THE TASK: Whenever a line in the entries below contains the string "blogspot", copy that line.

Start of DATA EXCERPTS

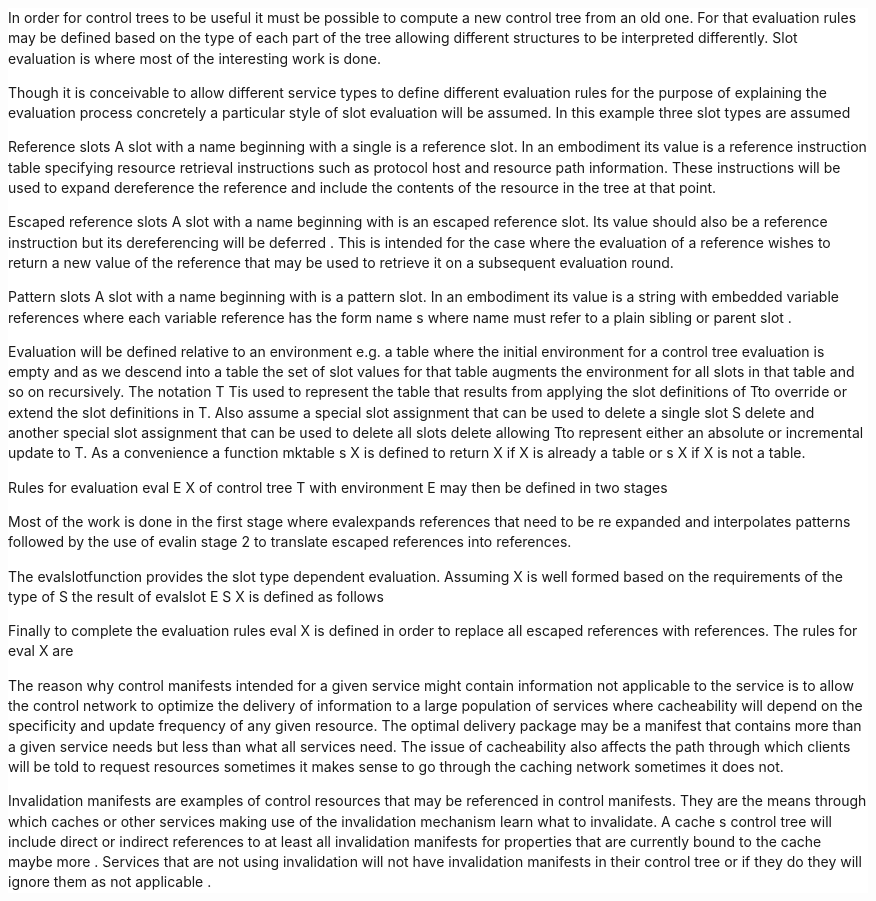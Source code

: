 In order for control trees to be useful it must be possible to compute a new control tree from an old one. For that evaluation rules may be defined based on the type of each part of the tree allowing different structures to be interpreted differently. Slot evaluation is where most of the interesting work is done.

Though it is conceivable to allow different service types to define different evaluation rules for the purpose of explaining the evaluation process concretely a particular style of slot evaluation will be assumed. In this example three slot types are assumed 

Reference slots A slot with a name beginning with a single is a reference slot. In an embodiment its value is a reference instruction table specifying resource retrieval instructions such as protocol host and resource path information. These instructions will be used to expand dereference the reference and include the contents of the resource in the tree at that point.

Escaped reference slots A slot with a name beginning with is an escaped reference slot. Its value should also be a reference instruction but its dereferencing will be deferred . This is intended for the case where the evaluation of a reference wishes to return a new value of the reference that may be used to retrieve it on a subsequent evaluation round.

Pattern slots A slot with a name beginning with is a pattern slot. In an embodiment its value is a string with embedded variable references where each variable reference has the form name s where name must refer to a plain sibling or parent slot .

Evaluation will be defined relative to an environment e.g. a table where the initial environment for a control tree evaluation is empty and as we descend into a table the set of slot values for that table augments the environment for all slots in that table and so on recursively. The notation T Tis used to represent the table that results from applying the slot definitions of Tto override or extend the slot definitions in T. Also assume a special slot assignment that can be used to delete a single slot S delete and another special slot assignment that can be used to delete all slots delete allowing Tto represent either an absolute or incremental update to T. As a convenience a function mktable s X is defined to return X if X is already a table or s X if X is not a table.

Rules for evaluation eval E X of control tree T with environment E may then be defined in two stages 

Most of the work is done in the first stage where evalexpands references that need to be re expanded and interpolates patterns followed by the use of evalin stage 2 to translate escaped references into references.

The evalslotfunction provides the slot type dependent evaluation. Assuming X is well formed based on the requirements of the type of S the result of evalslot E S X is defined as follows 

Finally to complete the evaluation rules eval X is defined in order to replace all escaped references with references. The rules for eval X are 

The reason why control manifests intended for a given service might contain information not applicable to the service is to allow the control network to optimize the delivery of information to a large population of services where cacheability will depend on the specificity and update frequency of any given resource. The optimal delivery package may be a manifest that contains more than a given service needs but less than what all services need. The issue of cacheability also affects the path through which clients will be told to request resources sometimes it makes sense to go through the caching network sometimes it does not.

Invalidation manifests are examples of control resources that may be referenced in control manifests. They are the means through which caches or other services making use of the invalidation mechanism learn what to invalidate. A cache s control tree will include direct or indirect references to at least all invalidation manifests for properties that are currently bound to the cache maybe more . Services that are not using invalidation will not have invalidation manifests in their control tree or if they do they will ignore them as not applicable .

End of DATA EXCERPTS
Start of DATA EXCERPTS

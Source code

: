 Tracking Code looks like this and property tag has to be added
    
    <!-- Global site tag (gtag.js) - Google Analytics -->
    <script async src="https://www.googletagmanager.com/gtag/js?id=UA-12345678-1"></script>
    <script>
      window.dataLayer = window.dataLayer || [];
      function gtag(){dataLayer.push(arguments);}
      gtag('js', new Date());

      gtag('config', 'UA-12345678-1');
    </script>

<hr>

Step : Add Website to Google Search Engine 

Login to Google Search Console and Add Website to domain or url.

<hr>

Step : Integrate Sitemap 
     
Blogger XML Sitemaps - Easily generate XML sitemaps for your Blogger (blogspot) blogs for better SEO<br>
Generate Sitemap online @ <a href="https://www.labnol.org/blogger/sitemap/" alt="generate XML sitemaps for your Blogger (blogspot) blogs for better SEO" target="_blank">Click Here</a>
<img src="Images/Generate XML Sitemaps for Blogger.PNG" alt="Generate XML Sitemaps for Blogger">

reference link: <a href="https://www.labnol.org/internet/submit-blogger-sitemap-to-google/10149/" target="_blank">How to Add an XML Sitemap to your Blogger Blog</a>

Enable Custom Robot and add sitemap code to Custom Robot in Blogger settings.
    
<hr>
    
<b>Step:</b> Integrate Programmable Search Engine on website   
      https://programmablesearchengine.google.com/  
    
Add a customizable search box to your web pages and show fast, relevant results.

End of DATA EXCERPTS

THE ANSWER:
Blogger XML Sitemaps - Easily generate XML sitemaps for your Blogger (blogspot) blogs for better SEO<br>
Generate Sitemap online @ <a href="https://www.labnol.org/blogger/sitemap/" alt="generate XML sitemaps for your Blogger (blogspot) blogs for better SEO" target="_blank">Click Here</a>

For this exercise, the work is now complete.